### [Action item]
The answer must consist only of the lines from the line with "the configuration process.</span></span>" to the line with "configure log shipping</span></span>", both included, exactly as they stand below.

### [Data in this exercise]
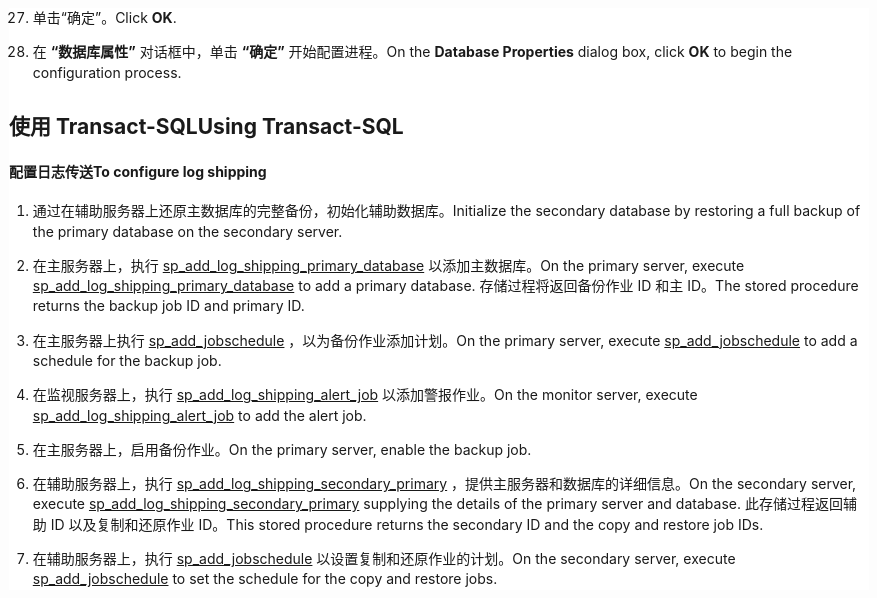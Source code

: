 27. <span data-ttu-id="127d2-166">单击“确定”。</span><span class="sxs-lookup"><span data-stu-id="127d2-166">Click **OK**.</span></span>  
  
28. <span data-ttu-id="127d2-167">在 **“数据库属性”** 对话框中，单击 **“确定”** 开始配置进程。</span><span class="sxs-lookup"><span data-stu-id="127d2-167">On the **Database Properties** dialog box, click **OK** to begin the configuration process.</span></span>  
  
##  <a name="using-transact-sql"></a><a name="TsqlProcedure"></a> <span data-ttu-id="127d2-168">使用 Transact-SQL</span><span class="sxs-lookup"><span data-stu-id="127d2-168">Using Transact-SQL</span></span>  
  
#### <a name="to-configure-log-shipping"></a><span data-ttu-id="127d2-169">配置日志传送</span><span class="sxs-lookup"><span data-stu-id="127d2-169">To configure log shipping</span></span>  
  
1.  <span data-ttu-id="127d2-170">通过在辅助服务器上还原主数据库的完整备份，初始化辅助数据库。</span><span class="sxs-lookup"><span data-stu-id="127d2-170">Initialize the secondary database by restoring a full backup of the primary database on the secondary server.</span></span>  
  
2.  <span data-ttu-id="127d2-171">在主服务器上，执行 [sp_add_log_shipping_primary_database](/sql/relational-databases/system-stored-procedures/sp-add-log-shipping-primary-database-transact-sql) 以添加主数据库。</span><span class="sxs-lookup"><span data-stu-id="127d2-171">On the primary server, execute [sp_add_log_shipping_primary_database](/sql/relational-databases/system-stored-procedures/sp-add-log-shipping-primary-database-transact-sql) to add a primary database.</span></span> <span data-ttu-id="127d2-172">存储过程将返回备份作业 ID 和主 ID。</span><span class="sxs-lookup"><span data-stu-id="127d2-172">The stored procedure returns the backup job ID and primary ID.</span></span>  
  
3.  <span data-ttu-id="127d2-173">在主服务器上执行 [sp_add_jobschedule](/sql/relational-databases/system-stored-procedures/sp-add-jobschedule-transact-sql) ，以为备份作业添加计划。</span><span class="sxs-lookup"><span data-stu-id="127d2-173">On the primary server, execute [sp_add_jobschedule](/sql/relational-databases/system-stored-procedures/sp-add-jobschedule-transact-sql) to add a schedule for the backup job.</span></span>  
  
4.  <span data-ttu-id="127d2-174">在监视服务器上，执行 [sp_add_log_shipping_alert_job](/sql/relational-databases/system-stored-procedures/sp-add-log-shipping-alert-job-transact-sql) 以添加警报作业。</span><span class="sxs-lookup"><span data-stu-id="127d2-174">On the monitor server, execute [sp_add_log_shipping_alert_job](/sql/relational-databases/system-stored-procedures/sp-add-log-shipping-alert-job-transact-sql) to add the alert job.</span></span>  
  
5.  <span data-ttu-id="127d2-175">在主服务器上，启用备份作业。</span><span class="sxs-lookup"><span data-stu-id="127d2-175">On the primary server, enable the backup job.</span></span>  
  
6.  <span data-ttu-id="127d2-176">在辅助服务器上，执行 [sp_add_log_shipping_secondary_primary](/sql/relational-databases/system-stored-procedures/sp-add-log-shipping-secondary-primary-transact-sql) ，提供主服务器和数据库的详细信息。</span><span class="sxs-lookup"><span data-stu-id="127d2-176">On the secondary server, execute [sp_add_log_shipping_secondary_primary](/sql/relational-databases/system-stored-procedures/sp-add-log-shipping-secondary-primary-transact-sql) supplying the details of the primary server and database.</span></span> <span data-ttu-id="127d2-177">此存储过程返回辅助 ID 以及复制和还原作业 ID。</span><span class="sxs-lookup"><span data-stu-id="127d2-177">This stored procedure returns the secondary ID and the copy and restore job IDs.</span></span>  
  
7.  <span data-ttu-id="127d2-178">在辅助服务器上，执行 [sp_add_jobschedule](/sql/relational-databases/system-stored-procedures/sp-add-jobschedule-transact-sql) 以设置复制和还原作业的计划。</span><span class="sxs-lookup"><span data-stu-id="127d2-178">On the secondary server, execute [sp_add_jobschedule](/sql/relational-databases/system-stored-procedures/sp-add-jobschedule-transact-sql) to set the schedule for the copy and restore jobs.</span></span>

### [Response area]
28. <span data-ttu-id="127d2-167">在 **“数据库属性”** 对话框中，单击 **“确定”** 开始配置进程。</span><span class="sxs-lookup"><span data-stu-id="127d2-167">On the **Database Properties** dialog box, click **OK** to begin the configuration process.</span></span>  
  
##  <a name="using-transact-sql"></a><a name="TsqlProcedure"></a> <span data-ttu-id="127d2-168">使用 Transact-SQL</span><span class="sxs-lookup"><span data-stu-id="127d2-168">Using Transact-SQL</span></span>  
  
#### <a name="to-configure-log-shipping"></a><span data-ttu-id="127d2-169">配置日志传送</span><span class="sxs-lookup"><span data-stu-id="127d2-169">To configure log shipping</span></span>  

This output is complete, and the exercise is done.